• _Problem to solve_
Please transcribe exactly, and only, the lines of the data below between the line holding "wire [2:0] player_id;" and the line holding "repeat (3) begin", inclusive.

(Records drawn from a dataset)
┄┄┄┄┄┄┄┄┄┄

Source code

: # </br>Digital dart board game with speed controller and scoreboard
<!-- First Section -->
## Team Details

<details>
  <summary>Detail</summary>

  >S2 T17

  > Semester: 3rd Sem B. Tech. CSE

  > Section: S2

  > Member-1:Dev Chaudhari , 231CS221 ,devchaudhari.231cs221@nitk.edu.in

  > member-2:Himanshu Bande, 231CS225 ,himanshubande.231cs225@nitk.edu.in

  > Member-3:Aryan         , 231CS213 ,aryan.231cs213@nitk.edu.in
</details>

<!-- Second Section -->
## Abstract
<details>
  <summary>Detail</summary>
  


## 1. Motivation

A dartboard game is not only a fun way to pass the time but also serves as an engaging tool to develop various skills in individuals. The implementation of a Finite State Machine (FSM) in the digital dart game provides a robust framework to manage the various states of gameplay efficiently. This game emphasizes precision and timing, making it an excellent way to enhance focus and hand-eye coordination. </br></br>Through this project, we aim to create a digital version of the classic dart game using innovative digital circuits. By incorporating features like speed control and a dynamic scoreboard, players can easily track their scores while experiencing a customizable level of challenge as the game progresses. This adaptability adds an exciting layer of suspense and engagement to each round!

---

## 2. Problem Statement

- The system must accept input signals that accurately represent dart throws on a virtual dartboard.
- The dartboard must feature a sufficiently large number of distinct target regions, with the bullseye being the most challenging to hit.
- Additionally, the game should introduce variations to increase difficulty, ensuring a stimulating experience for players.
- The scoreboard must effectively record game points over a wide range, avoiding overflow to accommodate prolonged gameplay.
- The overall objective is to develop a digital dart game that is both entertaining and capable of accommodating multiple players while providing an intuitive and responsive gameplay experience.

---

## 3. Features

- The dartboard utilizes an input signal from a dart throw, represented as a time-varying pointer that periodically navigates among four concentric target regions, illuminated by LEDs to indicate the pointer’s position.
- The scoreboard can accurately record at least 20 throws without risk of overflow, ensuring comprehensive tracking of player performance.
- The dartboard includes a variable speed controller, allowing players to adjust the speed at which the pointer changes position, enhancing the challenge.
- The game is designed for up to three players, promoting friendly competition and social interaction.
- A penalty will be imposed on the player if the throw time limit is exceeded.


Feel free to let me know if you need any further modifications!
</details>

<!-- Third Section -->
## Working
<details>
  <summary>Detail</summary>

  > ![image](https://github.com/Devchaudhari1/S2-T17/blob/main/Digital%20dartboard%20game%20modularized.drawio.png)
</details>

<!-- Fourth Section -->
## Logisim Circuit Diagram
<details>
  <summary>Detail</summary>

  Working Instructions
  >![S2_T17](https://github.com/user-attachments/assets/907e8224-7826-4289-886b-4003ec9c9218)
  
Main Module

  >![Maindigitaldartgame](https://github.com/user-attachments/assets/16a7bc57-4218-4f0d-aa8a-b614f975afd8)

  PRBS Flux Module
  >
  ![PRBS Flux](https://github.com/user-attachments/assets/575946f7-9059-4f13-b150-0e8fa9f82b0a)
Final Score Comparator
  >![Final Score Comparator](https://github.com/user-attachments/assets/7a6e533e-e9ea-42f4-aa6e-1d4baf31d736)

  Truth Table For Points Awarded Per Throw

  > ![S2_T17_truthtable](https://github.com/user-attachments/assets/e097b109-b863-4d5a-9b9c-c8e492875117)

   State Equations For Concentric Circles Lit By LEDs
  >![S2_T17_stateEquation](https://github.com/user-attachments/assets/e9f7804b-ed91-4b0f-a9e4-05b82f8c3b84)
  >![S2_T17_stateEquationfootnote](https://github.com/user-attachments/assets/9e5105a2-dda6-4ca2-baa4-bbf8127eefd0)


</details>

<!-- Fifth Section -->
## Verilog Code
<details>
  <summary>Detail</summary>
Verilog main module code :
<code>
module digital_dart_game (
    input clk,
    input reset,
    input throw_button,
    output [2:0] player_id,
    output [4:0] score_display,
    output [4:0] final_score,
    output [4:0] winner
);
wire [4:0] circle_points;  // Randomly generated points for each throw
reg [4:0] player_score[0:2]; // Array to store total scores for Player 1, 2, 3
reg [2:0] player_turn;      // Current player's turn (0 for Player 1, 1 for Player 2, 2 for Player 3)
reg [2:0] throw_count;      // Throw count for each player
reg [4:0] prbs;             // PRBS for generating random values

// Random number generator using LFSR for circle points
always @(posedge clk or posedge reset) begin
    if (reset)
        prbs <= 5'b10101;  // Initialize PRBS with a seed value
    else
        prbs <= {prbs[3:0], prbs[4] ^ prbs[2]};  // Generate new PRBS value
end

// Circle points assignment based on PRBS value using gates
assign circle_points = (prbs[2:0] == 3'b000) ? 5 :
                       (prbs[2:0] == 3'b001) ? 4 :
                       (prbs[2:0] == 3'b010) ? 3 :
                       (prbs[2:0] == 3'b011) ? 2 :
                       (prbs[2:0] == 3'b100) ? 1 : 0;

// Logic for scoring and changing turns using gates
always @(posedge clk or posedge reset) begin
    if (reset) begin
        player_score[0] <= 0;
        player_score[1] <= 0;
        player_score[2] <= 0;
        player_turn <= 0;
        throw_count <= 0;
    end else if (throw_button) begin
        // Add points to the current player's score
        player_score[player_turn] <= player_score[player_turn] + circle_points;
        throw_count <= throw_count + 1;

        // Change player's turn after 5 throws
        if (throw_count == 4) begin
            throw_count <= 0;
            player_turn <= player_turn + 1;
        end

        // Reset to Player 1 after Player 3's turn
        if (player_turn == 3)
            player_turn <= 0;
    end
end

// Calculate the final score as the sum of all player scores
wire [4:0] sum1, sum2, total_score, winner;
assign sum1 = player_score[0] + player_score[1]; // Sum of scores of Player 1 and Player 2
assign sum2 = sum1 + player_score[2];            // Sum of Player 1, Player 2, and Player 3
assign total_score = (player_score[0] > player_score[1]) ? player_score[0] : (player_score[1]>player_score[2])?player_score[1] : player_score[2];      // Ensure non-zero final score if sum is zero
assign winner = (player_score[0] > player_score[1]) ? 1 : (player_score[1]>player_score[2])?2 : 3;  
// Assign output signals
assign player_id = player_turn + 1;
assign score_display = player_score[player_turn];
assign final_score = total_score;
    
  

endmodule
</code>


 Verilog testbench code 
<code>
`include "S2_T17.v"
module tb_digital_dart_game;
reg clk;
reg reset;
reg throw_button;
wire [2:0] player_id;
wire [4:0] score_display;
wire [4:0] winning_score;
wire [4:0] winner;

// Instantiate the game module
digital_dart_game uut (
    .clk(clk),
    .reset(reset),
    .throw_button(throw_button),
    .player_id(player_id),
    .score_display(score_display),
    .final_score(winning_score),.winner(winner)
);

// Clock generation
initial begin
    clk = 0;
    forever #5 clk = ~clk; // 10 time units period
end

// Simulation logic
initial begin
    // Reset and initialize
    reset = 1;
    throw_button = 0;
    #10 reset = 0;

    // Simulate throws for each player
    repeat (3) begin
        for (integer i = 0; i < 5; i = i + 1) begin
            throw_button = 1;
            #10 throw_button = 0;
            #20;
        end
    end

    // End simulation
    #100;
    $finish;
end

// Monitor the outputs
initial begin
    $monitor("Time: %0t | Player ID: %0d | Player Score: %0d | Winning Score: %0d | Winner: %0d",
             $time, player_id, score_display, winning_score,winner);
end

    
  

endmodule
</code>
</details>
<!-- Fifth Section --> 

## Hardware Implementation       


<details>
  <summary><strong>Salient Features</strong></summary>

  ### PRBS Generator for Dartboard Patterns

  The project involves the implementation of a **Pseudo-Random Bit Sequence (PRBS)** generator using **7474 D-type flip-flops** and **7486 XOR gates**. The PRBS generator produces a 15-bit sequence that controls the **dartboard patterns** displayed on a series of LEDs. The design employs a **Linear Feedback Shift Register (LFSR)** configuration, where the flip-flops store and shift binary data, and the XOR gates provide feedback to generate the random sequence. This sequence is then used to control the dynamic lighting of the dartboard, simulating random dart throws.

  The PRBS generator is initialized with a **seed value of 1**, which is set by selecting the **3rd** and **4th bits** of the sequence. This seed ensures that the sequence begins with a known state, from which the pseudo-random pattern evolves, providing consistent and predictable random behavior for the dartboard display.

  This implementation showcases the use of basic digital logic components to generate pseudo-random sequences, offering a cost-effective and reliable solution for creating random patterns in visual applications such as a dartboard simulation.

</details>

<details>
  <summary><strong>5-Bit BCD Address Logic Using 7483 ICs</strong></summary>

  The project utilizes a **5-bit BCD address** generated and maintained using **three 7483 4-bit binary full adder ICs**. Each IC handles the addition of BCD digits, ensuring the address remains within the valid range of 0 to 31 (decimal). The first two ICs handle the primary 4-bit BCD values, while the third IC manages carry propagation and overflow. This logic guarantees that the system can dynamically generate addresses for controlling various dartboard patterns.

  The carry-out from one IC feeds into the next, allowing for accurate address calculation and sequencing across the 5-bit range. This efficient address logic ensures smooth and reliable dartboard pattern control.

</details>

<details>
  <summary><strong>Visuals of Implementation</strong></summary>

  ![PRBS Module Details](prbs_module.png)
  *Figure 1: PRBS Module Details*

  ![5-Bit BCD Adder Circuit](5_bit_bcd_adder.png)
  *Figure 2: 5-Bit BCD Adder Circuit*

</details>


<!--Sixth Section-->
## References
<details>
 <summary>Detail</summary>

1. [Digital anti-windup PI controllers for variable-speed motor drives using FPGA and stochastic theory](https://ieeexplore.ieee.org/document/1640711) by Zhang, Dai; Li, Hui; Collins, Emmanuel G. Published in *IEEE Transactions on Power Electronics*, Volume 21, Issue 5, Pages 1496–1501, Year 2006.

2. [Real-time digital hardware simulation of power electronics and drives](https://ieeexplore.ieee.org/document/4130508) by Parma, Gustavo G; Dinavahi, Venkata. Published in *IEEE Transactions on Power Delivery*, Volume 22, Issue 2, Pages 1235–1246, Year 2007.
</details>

┄┄┄┄┄┄┄┄┄┄

• _Completed task_
wire [2:0] player_id;
wire [4:0] score_display;
wire [4:0] winning_score;
wire [4:0] winner;

// Instantiate the game module
digital_dart_game uut (
    .clk(clk),
    .reset(reset),
    .throw_button(throw_button),
    .player_id(player_id),
    .score_display(score_display),
    .final_score(winning_score),.winner(winner)
);

// Clock generation
initial begin
    clk = 0;
    forever #5 clk = ~clk; // 10 time units period
end

// Simulation logic
initial begin
    // Reset and initialize
    reset = 1;
    throw_button = 0;
    #10 reset = 0;

    // Simulate throws for each player
    repeat (3) begin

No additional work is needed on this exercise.